Even though this study uncovered tightly knit journalistic communities of online social relations, how this social infrastructure facilitates the flow of communication and information is yet unclear, even though there are promising case studies (cf. Meraz & Papacharissi, 2013). An analytical framework needs to be developed to address, for example, the role of specific issues that circulate within these networks, the role of the duration such an issue circulates in the network, or the role of journalists in specific network positions. Still, even such a framework needs to acknowledge that not all communication will traverse exclusively through an online (Twitter) network but also through face-to-face communication and other types of channels. On top of that, nonjournalists (i.e., nonprofessionals, regular citizens) are nowadays also sources of news and responsible for distributing news through social media networks. Still, Kwak, Lee, Park, and Moon (2010) show that Twitter networks of regular citizens show no power law distribution of followers as well as clear signs of homophily related to geography, quite similar to the network characteristics of the journalists in this study. So, focusing on journalists provides a partial but similar image of networks in general.
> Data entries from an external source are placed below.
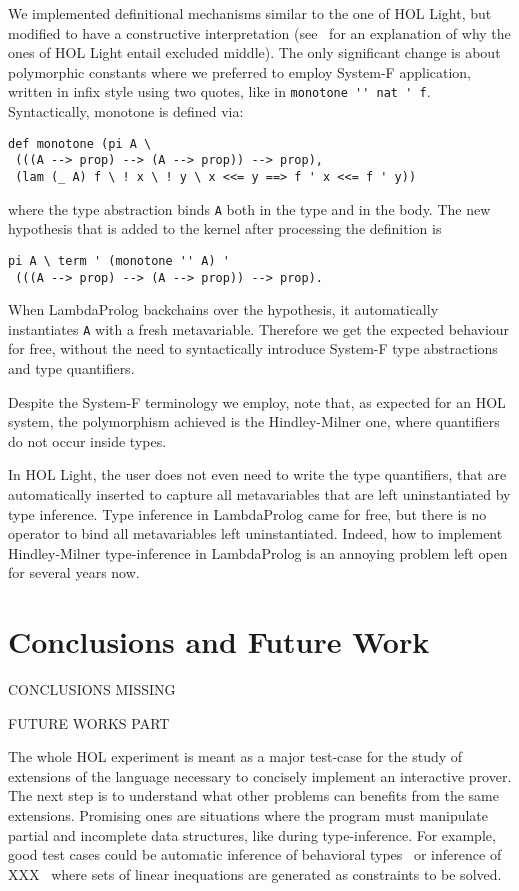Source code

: \documentclass[preprint]{sigplanconf}
\begin{document}
We implemented definitional mechanisms similar to the one of HOL Light, but modified to have a constructive interpretation (see~\cite{arthan} for an explanation of why the ones of HOL Light entail excluded middle). The only significant change is about polymorphic constants where we preferred to employ System-F application, written in infix style using two quotes, like in \verb+monotone '' nat ' f+. Syntactically, monotone is defined via:

{\small
\begin{verbatim}
def monotone (pi A \
 (((A --> prop) --> (A --> prop)) --> prop),
 (lam (_ A) f \ ! x \ ! y \ x <<= y ==> f ' x <<= f ' y))
\end{verbatim}
}

where the type abstraction binds \verb+A+ both in the type and in the body.
The new hypothesis that is added to the kernel after processing the definition
is
{\small \begin{verbatim}
pi A \ term ' (monotone '' A) '
 (((A --> prop) --> (A --> prop)) --> prop).
\end{verbatim}}
When LambdaProlog backchains over the hypothesis, it automatically instantiates \verb+A+ with a fresh metavariable. Therefore we get the expected behaviour for free, without the need to syntactically introduce System-F type abstractions and type quantifiers.

Despite the System-F terminology we employ, note that, as expected for an HOL system, the polymorphism achieved is the Hindley-Milner one, where quantifiers do not occur inside types.

In HOL Light, the user does not even need to write the type quantifiers, that
are automatically inserted to capture all metavariables that are left uninstantiated by type inference. Type inference in LambdaProlog came for free, but there is no operator to bind all metavariables left uninstantiated. Indeed, how to implement Hindley-Milner type-inference in LambdaProlog is an annoying problem left open for several years now.

\section{Conclusions and Future Work}

CONCLUSIONS MISSING

FUTURE WORKS PART

The whole HOL experiment is meant as a major test-case for the study of extensions of the language necessary to concisely implement an interactive prover. The next step is to understand what other problems can benefits from the same extensions. Promising ones are situations where the program must manipulate partial and incomplete data structures, like during type-inference. For example, good test cases could be automatic inference of behavioral types~\cite{cosimo1} or inference of XXX~\cite{baillot1} where sets of linear inequations are generated as constraints to be solved.
\end{document}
The reasons for this similarity between journalists and regular citizens is that social media are very permeating professional and private life, ever present in the daily work of many journalists as well as regular citizens. Besides being used for professional purposes, Twitter is also used as personal and mobile media: they accompany the journalist everywhere he or she goes, whether in the role of the media professional or in the role of a private person. As such social media play a crucial role in the performance of journalists individually, strongly connected to peers mostly close by and somewhat outside their own organizations and regions. As such Twitter seems to be a fitting example of network journalism.
Footnotes
Declaration of Conflicting Interests
The authors declared no potential conflicts of interest with respect to the research, authorship, and/or publication of this article.
Funding
The authors received no financial support for the research, authorship, and/or publication of this article.